Skip to content
mahills edited this page Jun 4, 2013 · 2 revisions

Parsing PHP Files

To parse PHP files, you first need to import the modules which provide the AST datatypes and the parsing functionality:

import lang::php::ast::AbstractSyntax;
import lang::php::util::Utils;

To parse a single PHP file, use function loadPHPFile:

ast = loadPHPFile(|file:///Users/mhills/Projects/phpsa/corpus/MediaWiki/mediawiki-1.19.1/profileinfo.php|);

This will parse the given file and return an AST-representation, tagged with source locations, of the contents.

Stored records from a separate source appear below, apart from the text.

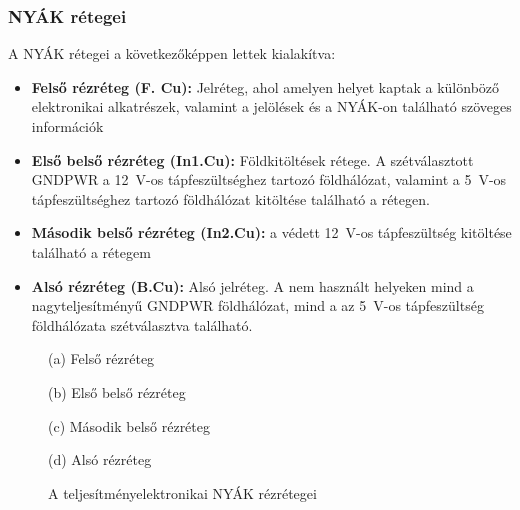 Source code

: \subsubsection{NYÁK rétegei}
A NYÁK rétegei a következőképpen lettek kialakítva:
\begin{itemize}
    \item \textbf{Felső rézréteg (F. Cu):} Jelréteg, ahol amelyen helyet kaptak a különböző elektronikai alkatrészek, 
    valamint a jelölések és a NYÁK-on található szöveges információk
    \item \textbf{Első belső rézréteg (In1.Cu):} Földkitöltések rétege. A szétválasztott GNDPWR a 12~V-os tápfeszültséghez tartozó földhálózat, 
    valamint a 5~V-os tápfeszültséghez tartozó földhálózat kitöltése található a rétegen. 
    \item \textbf{Második belső rézréteg (In2.Cu):} a védett 12~V-os tápfeszültség kitöltése található a rétegem 
    \item \textbf{Alsó rézréteg (B.Cu):} Alsó jelréteg. A nem használt helyeken mind a nagyteljesítményű GNDPWR földhálózat, mind a
    az 5~V-os tápfeszültség földhálózata szétválasztva található.
\end{itemize}

\begin{figure}[htbp]
    \centering
    \begin{minipage}{0.48\textwidth}
        \centering
        
        \par\smallskip
        (a) Felső rézréteg
    \end{minipage}
    \hfill
    \begin{minipage}{0.48\textwidth}
        \centering
        
        \par\smallskip
        (b) Első belső rézréteg
    \end{minipage}

    \par\medskip

    \begin{minipage}{0.48\textwidth}
        \centering
        
        \par\smallskip
        (c) Második belső rézréteg
    \end{minipage}
    \hfill
    \begin{minipage}{0.48\textwidth}
        \centering
        
        \par\smallskip
        (d) Alsó rézréteg
    \end{minipage}
    \caption{A teljesítményelektronikai NYÁK rézrétegei}
    \label{fig:teljesitmeny-panel-rezretegek}
\end{figure}

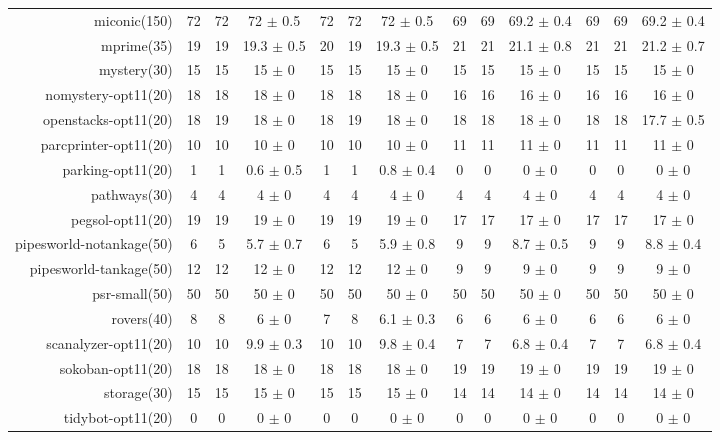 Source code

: \begin{center}
\begin{tabular}{|r|*{4}{ccc|}}
miconic(150) & 72 & 72 & 72 \(\pm\) 0.5 & 72 & 72 & 72 \(\pm\) 0.5 & 69 & 69 & 69.2 \(\pm\) 0.4 & 69 & 69 & 69.2 \(\pm\) 0.4\\
mprime(35) & 19 & 19 & 19.3 \(\pm\) 0.5 & 20 & 19 & 19.3 \(\pm\) 0.5 & 21 & 21 & 21.1 \(\pm\) 0.8 & 21 & 21 & 21.2 \(\pm\) 0.7\\
mystery(30) & 15 & 15 & 15 \(\pm\) 0 & 15 & 15 & 15 \(\pm\) 0 & 15 & 15 & 15 \(\pm\) 0 & 15 & 15 & 15 \(\pm\) 0\\
nomystery-opt11(20) & 18 & 18 & 18 \(\pm\) 0 & 18 & 18 & 18 \(\pm\) 0 & 16 & 16 & 16 \(\pm\) 0 & 16 & 16 & 16 \(\pm\) 0\\
openstacks-opt11(20) & 18 & 19 & 18 \(\pm\) 0 & 18 & 19 & 18 \(\pm\) 0 & 18 & 18 & 18 \(\pm\) 0 & 18 & 18 & 17.7 \(\pm\) 0.5\\
parcprinter-opt11(20) & 10 & 10 & 10 \(\pm\) 0 & 10 & 10 & 10 \(\pm\) 0 & 11 & 11 & 11 \(\pm\) 0 & 11 & 11 & 11 \(\pm\) 0\\
parking-opt11(20) & 1 & 1 & 0.6 \(\pm\) 0.5 & 1 & 1 & 0.8 \(\pm\) 0.4 & 0 & 0 & 0 \(\pm\) 0 & 0 & 0 & 0 \(\pm\) 0\\
pathways(30) & 4 & 4 & 4 \(\pm\) 0 & 4 & 4 & 4 \(\pm\) 0 & 4 & 4 & 4 \(\pm\) 0 & 4 & 4 & 4 \(\pm\) 0\\
pegsol-opt11(20) & 19 & 19 & 19 \(\pm\) 0 & 19 & 19 & 19 \(\pm\) 0 & 17 & 17 & 17 \(\pm\) 0 & 17 & 17 & 17 \(\pm\) 0\\
pipesworld-notankage(50) & 6 & 5 & 5.7 \(\pm\) 0.7 & 6 & 5 & 5.9 \(\pm\) 0.8 & 9 & 9 & 8.7 \(\pm\) 0.5 & 9 & 9 & 8.8 \(\pm\) 0.4\\
pipesworld-tankage(50) & 12 & 12 & 12 \(\pm\) 0 & 12 & 12 & 12 \(\pm\) 0 & 9 & 9 & 9 \(\pm\) 0 & 9 & 9 & 9 \(\pm\) 0\\
psr-small(50) & 50 & 50 & 50 \(\pm\) 0 & 50 & 50 & 50 \(\pm\) 0 & 50 & 50 & 50 \(\pm\) 0 & 50 & 50 & 50 \(\pm\) 0\\
rovers(40) & 8 & 8 & 6 \(\pm\) 0 & 7 & 8 & 6.1 \(\pm\) 0.3 & 6 & 6 & 6 \(\pm\) 0 & 6 & 6 & 6 \(\pm\) 0\\
scanalyzer-opt11(20) & 10 & 10 & 9.9 \(\pm\) 0.3 & 10 & 10 & 9.8 \(\pm\) 0.4 & 7 & 7 & 6.8 \(\pm\) 0.4 & 7 & 7 & 6.8 \(\pm\) 0.4\\
sokoban-opt11(20) & 18 & 18 & 18 \(\pm\) 0 & 18 & 18 & 18 \(\pm\) 0 & 19 & 19 & 19 \(\pm\) 0 & 19 & 19 & 19 \(\pm\) 0\\
storage(30) & 15 & 15 & 15 \(\pm\) 0 & 15 & 15 & 15 \(\pm\) 0 & 14 & 14 & 14 \(\pm\) 0 & 14 & 14 & 14 \(\pm\) 0\\
tidybot-opt11(20) & 0 & 0 & 0 \(\pm\) 0 & 0 & 0 & 0 \(\pm\) 0 & 0 & 0 & 0 \(\pm\) 0 & 0 & 0 & 0 \(\pm\) 0\\

\end{tabular}
\end{center}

To parse an entire system, use function loadPHPFiles. This function comes in two varieties. The first takes a location, which should be a directory, and parses all files with either a .php or a .inc extension:

sys = loadPHPFiles(|file:///Users/mhills/Projects/phpsa/corpus/MediaWiki/mediawiki-1.19.1|);

The second also takes a set containing the extensions that should be included to determine which files to parse:

sys = loadPHPFiles(|file:///Users/mhills/Projects/phpsa/corpus/MediaWiki/mediawiki-1.19.1|, {"php","inc"});

Both return a System, imported as follows:

import lang::php::util::System;

A System is an alias to a map from locations (the location of each file) to ASTs (the AST representing the file at that location).

All of the functions shown above will throw the runtime exception AssertionFailed in cases where the location provided is not correct. In all cases the location must be a file, given with the file scheme, and must exist. For loadPHPFile the location must also be a file, while for loadPHPFiles the location must be a directory.

Parser Changes

The parser was updated on 4 and 5 June, 2013, to match the output of the current version of the external parser and to fix a couple of bugs. To summarize:

  • Support for yield in PHP 5.5 has been added to the AST
  • List assignment now works correctly for multi-level lists
  • List assignment now works correctly for empty positions, e.g., list($a,,$b)
  • List assignment now uses the standard assignment expression constructor with a list expression target versus using the list assignment constructor
  • Namespaces without blocks are differentiated from namespaces with empty blocks by using namespaceHeader for the first

It's easy to translate back to the original AST for everything but yield (which will not be in existing ASTs, most likely) and nested lists. The functions that can do this are in NormalizeAST and are named oldListAssignments and oldNamespaces. Each takes a script and returns a script that uses the original features. This does not currently propagate annotations.